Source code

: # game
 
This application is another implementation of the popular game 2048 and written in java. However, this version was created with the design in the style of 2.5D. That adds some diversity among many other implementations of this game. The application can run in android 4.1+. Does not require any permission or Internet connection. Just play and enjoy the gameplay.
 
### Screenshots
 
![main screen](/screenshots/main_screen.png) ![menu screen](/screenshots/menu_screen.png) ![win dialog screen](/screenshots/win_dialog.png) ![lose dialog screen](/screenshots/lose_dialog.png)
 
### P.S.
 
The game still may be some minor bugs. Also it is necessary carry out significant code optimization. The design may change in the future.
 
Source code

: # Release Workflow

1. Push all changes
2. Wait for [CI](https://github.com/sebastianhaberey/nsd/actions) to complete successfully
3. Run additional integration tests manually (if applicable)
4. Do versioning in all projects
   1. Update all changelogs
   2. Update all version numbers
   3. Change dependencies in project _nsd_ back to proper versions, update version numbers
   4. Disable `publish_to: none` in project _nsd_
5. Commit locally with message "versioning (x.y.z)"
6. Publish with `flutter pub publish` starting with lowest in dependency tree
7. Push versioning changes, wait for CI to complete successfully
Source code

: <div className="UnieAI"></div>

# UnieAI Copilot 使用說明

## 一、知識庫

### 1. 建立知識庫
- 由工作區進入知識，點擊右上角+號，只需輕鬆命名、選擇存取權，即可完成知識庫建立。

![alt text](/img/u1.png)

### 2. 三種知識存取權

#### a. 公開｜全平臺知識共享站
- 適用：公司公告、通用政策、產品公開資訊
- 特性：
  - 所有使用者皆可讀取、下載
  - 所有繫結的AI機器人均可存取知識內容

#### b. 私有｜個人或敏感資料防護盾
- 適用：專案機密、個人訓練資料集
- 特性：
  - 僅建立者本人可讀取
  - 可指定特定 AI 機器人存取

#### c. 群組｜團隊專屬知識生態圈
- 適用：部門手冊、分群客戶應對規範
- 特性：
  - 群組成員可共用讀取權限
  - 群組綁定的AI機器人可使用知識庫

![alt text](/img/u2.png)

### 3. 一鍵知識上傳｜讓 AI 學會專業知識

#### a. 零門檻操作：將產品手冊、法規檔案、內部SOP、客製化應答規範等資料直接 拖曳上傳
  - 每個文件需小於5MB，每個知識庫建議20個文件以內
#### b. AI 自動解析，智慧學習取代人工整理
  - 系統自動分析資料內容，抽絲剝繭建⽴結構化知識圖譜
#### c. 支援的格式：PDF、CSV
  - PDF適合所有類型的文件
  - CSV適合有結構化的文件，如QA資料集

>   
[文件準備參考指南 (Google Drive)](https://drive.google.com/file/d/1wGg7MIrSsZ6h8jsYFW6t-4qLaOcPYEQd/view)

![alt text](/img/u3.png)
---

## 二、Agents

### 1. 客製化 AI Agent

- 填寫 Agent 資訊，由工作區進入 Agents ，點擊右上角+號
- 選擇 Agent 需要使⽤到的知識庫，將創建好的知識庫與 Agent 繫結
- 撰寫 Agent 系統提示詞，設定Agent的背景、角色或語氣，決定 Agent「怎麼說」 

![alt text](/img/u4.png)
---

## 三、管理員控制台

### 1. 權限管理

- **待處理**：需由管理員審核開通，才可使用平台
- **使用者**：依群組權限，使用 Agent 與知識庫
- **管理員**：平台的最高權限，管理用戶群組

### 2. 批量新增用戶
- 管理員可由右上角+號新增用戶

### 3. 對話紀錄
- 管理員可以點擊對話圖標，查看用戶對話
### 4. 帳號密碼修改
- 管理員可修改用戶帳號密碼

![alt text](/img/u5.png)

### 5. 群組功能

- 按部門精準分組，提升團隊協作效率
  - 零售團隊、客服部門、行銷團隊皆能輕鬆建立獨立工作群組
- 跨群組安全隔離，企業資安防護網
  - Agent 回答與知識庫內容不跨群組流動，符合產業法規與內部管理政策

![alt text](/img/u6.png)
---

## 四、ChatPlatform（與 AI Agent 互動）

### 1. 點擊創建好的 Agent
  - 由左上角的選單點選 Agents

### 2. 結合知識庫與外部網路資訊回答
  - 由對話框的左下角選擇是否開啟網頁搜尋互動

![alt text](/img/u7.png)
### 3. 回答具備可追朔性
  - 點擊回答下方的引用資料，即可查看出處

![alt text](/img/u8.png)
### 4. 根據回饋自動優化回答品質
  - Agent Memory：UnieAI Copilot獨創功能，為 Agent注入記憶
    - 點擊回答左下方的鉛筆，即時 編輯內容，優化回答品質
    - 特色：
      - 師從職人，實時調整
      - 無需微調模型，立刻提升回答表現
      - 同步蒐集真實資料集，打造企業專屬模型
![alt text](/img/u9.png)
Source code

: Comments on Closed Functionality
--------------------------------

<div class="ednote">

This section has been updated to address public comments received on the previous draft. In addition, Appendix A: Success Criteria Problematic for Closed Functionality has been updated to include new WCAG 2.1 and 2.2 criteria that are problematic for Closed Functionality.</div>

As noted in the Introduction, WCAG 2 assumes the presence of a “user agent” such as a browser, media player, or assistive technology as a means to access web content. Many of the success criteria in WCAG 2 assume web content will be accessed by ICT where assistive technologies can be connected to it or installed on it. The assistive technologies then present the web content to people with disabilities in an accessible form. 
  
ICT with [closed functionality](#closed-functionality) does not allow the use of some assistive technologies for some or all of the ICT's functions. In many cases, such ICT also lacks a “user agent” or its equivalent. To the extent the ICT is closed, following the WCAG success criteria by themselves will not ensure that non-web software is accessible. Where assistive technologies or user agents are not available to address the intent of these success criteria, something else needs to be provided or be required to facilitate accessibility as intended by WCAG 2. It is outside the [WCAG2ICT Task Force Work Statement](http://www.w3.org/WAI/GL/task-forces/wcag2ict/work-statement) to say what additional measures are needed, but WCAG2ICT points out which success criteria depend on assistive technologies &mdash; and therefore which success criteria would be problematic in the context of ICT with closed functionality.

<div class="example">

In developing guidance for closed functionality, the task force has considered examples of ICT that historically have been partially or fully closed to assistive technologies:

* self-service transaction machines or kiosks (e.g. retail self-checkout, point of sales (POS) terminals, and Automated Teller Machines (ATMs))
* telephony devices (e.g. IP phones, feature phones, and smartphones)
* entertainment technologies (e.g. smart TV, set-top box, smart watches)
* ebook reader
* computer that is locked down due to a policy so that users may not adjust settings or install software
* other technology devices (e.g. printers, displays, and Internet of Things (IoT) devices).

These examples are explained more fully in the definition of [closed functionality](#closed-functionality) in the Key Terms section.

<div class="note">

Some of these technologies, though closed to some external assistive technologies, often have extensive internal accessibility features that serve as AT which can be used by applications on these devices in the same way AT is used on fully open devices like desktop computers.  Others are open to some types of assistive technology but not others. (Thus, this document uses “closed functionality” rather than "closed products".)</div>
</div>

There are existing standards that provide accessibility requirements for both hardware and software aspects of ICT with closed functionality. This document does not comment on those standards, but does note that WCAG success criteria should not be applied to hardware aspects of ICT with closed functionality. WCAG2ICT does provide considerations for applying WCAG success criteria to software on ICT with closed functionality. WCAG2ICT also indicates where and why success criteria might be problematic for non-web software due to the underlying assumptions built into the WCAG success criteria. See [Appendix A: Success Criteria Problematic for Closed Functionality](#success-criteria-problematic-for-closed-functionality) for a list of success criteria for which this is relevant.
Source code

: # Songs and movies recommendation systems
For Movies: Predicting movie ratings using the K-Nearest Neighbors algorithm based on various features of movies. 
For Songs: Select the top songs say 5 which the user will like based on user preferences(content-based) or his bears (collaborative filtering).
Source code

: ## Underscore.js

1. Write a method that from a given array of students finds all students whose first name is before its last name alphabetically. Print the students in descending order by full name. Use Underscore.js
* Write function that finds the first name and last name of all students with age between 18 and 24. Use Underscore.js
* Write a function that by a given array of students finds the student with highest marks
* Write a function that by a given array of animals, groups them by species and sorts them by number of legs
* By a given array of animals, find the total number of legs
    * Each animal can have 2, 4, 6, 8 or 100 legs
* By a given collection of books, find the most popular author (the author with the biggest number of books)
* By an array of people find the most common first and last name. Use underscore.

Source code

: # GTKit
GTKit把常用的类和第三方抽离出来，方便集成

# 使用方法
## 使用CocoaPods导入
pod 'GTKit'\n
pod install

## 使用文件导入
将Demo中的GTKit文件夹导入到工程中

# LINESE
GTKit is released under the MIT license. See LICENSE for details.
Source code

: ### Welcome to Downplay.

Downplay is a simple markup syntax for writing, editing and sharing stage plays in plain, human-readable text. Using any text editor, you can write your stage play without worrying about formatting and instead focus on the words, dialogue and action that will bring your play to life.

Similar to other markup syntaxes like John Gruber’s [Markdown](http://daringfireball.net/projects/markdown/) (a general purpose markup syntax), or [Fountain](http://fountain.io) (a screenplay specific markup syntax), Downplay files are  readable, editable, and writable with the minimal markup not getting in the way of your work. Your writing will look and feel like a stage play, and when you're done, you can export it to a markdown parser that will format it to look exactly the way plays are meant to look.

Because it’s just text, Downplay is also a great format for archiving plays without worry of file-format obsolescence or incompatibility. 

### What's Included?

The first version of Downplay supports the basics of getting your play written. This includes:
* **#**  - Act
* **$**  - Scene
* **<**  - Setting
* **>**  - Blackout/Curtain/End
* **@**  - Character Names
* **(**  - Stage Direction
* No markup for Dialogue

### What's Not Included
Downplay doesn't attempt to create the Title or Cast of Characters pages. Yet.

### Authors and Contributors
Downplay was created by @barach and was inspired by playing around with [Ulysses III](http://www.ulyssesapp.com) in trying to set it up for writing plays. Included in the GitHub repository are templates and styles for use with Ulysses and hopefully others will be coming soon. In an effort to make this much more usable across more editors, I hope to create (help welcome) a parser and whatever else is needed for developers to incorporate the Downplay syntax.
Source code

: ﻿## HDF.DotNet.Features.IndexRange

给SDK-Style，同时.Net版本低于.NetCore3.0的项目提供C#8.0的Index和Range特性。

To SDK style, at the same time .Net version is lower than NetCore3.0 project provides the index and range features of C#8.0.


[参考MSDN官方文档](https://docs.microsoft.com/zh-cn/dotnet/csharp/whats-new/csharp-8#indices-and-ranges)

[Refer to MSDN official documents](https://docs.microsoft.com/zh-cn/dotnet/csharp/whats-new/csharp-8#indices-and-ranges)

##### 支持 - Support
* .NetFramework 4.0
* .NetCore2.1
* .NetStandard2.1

■ PROMPT: Scan the preceding listing for the string "last" and copy every line where it occurs.

■ EXPECTED ANSWER:
1. Write a method that from a given array of students finds all students whose first name is before its last name alphabetically. Print the students in descending order by full name. Use Underscore.js
* Write function that finds the first name and last name of all students with age between 18 and 24. Use Underscore.js
* By an array of people find the most common first and last name. Use underscore.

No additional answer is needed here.